- [WORK REQUIRED]
In the data below, work out how many lines include the string "look". Only the number should be given.

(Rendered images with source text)
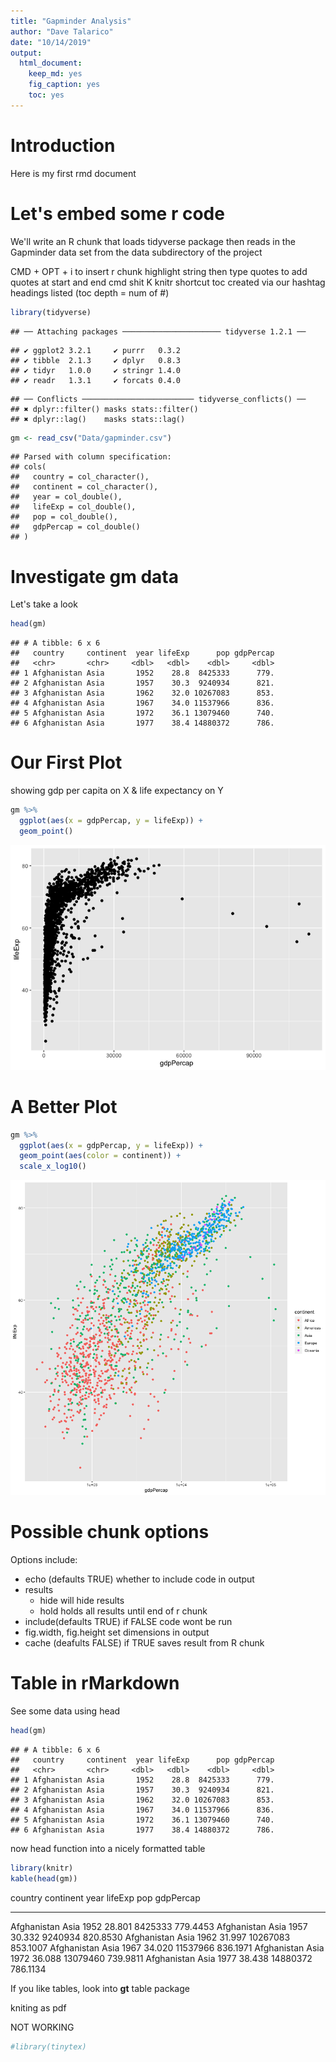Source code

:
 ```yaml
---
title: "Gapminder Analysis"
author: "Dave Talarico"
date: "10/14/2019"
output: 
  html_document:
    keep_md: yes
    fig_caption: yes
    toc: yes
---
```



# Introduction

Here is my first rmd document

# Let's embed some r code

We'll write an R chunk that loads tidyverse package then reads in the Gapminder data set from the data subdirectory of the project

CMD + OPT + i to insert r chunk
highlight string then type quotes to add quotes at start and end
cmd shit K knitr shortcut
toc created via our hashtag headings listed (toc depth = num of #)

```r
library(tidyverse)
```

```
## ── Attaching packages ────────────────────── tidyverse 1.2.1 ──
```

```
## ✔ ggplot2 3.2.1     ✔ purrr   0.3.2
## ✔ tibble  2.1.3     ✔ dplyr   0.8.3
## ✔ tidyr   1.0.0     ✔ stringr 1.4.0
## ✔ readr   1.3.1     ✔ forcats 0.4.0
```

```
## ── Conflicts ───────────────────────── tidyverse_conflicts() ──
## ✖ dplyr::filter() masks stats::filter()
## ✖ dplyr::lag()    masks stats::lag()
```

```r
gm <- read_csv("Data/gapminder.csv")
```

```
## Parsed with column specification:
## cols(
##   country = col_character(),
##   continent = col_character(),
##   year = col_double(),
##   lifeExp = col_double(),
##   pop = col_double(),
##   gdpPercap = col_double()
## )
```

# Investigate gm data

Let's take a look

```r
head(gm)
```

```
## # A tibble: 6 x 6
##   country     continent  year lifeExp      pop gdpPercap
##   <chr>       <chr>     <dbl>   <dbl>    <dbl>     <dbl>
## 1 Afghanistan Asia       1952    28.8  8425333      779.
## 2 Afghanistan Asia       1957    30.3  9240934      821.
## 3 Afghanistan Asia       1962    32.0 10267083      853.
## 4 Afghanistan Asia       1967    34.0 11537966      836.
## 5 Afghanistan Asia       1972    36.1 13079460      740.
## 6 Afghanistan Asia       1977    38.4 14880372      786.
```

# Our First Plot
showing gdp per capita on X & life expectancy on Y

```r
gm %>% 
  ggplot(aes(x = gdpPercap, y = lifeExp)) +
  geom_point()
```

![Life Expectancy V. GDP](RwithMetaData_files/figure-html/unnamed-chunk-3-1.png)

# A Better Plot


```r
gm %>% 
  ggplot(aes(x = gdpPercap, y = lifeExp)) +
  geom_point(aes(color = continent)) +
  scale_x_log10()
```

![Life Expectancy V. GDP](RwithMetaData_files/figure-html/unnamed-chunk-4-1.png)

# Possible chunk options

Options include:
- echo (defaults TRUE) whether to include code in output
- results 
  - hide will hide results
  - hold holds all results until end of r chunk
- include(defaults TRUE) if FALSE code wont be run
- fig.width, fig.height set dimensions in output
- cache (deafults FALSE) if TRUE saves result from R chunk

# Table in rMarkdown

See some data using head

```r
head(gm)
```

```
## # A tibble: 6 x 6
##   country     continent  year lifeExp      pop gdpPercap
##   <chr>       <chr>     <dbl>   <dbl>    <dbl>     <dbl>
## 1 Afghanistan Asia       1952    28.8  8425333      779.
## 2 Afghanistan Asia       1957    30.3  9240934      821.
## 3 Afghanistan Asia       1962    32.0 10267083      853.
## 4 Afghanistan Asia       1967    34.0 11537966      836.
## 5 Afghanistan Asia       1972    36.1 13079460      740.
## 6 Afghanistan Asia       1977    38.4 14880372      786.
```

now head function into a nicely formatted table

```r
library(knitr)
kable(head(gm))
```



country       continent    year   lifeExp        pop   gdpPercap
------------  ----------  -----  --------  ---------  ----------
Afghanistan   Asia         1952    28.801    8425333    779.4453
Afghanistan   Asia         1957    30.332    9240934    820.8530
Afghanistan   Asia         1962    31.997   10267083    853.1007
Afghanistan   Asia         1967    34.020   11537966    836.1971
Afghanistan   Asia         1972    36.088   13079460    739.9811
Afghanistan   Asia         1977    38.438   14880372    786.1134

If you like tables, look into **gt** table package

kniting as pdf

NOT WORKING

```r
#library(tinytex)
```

- [EXERCISE RESULT]
2